The mother is a minor
and has no means with which to support her child.
WHEREFORE, your
petitioner prays that summons is issued to said child, Nancy Stephan, requiring
her to appear before the Superior Court, Juvenile Division, or the Judge
thereof, and show why said child should not be dealt with according to the laws
of the state.
I’ll take
my baby and run away
.
Silly as it was, that was my first thought. I had refused adoption because I
wanted to remain my mother’s daughter, but I would have to choose adoption if I
wanted to be my daughter’s mother. It was an awful trick to make me choose,
but the choice had to be made, and absolutely no one was going to take Nicole
from me.
Once I was
adopted, Nicole and I became permanent residents of the foster home. Nicole
was safe, but as I was beginning to learn, nothing ever had a simple fix, and
the consequences of my adoption led to months of grief for Erma Lee.
As foster
parents, the Daniels were licensed to care for a limited number of children at
any one time.
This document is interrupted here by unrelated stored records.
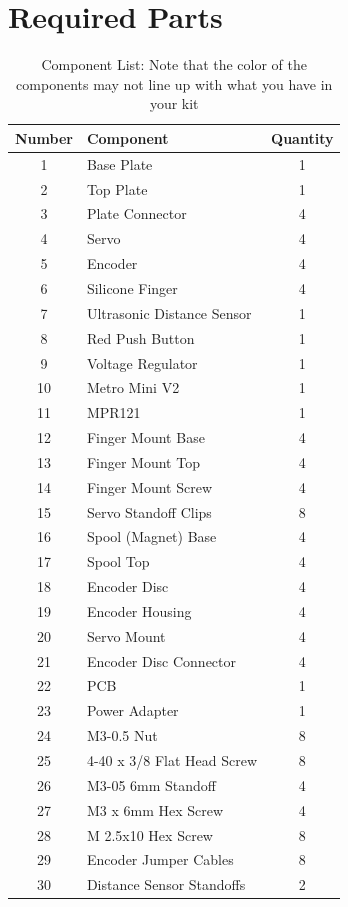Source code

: \documentclass{article}
\begin{document}
\section{Required Parts}
\begin{table}[H]
    \centering
    \begin{tabular}{|c|l|c|}
        \hline
        \textbf{Number} & \textbf{Component} & \textbf{Quantity} \\
        \hline
        1  & Base Plate                & 1  \\
        2  & Top Plate                 & 1  \\
        3  & Plate Connector           & 4  \\
        4  & Servo                     & 4  \\
        5  & Encoder                   & 4  \\
        6  & Silicone Finger           & 4  \\
        7  & Ultrasonic Distance Sensor & 1  \\
        8  & Red Push Button           & 1  \\
        9  & Voltage Regulator         & 1  \\
        10 & Metro Mini V2             & 1  \\
        11 & MPR121                    & 1  \\
        12 & Finger Mount Base         & 4  \\
        13 & Finger Mount Top          & 4  \\
        14 & Finger Mount Screw        & 4  \\
        15 & Servo Standoff Clips      & 8  \\
        16 & Spool (Magnet) Base       & 4  \\
        17 & Spool Top                 & 4  \\
        18 & Encoder Disc              & 4  \\
        19 & Encoder Housing           & 4  \\
        20 & Servo Mount               & 4  \\
        21 & Encoder Disc Connector    & 4  \\
        22 & PCB                       & 1  \\
        23 & Power Adapter             & 1  \\
        24 & M3-0.5 Nut                & 8  \\
        25 & 4-40 x 3/8 Flat Head Screw & 8  \\
        26 & M3-05 6mm Standoff        & 4  \\
        27 & M3 x 6mm Hex Screw        & 4  \\
        28 & M 2.5x10 Hex Screw        & 8  \\
        29 & Encoder Jumper Cables     & 8  \\
        30 & Distance Sensor Standoffs & 2  \\
        \hline
    \end{tabular}
    \caption{Component List: Note that the color of the components may not line up with what you have in your kit}
\end{table}
\end{document}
Now that Nicole was permanent, the number of children in the
home exceeded the number allowed by their license. Another child would need to
be removed.
Michael was
a biracial child of about two years with big eyes and a heavy mound of black,
curly hair. Even though the caseworker denied it, Erma Lee believed he had
been born to an addicted mother because he would cry—shrill, ear-piercing
screams—all the time, for no apparent reason. Erma Lee had grown quite fond of
him, but the caseworker called and said to have his things ready the following
afternoon.
The next
day, his caseworker came, put his things in her car, thanked Erma Lee for
caring for him, and pulled away with Mikey screaming in the window. Erma Lee
stood on the porch wringing her hands as they drove away. Even though she never
would’ve allowed Nicole to be taken, it didn’t make it any easier for her to
give up Mikey.
Life would
be difficult for the next month, most of which time Erma Lee toggled between
anger and sadness. She knew that adopting Mikey was out of the question because
she’d already adopted another baby, Ruxnell, against all odds. Child Services
had fought against that adoption because Erma Lee was already 55 years old.
Ruxnell was
born to a teenage mother, and her parents forbade her from keeping him. He was
brought to the Daniels straight from the hospital. Like most of the children
that were brought, he came with nothing; he was just a newborn in a blanket.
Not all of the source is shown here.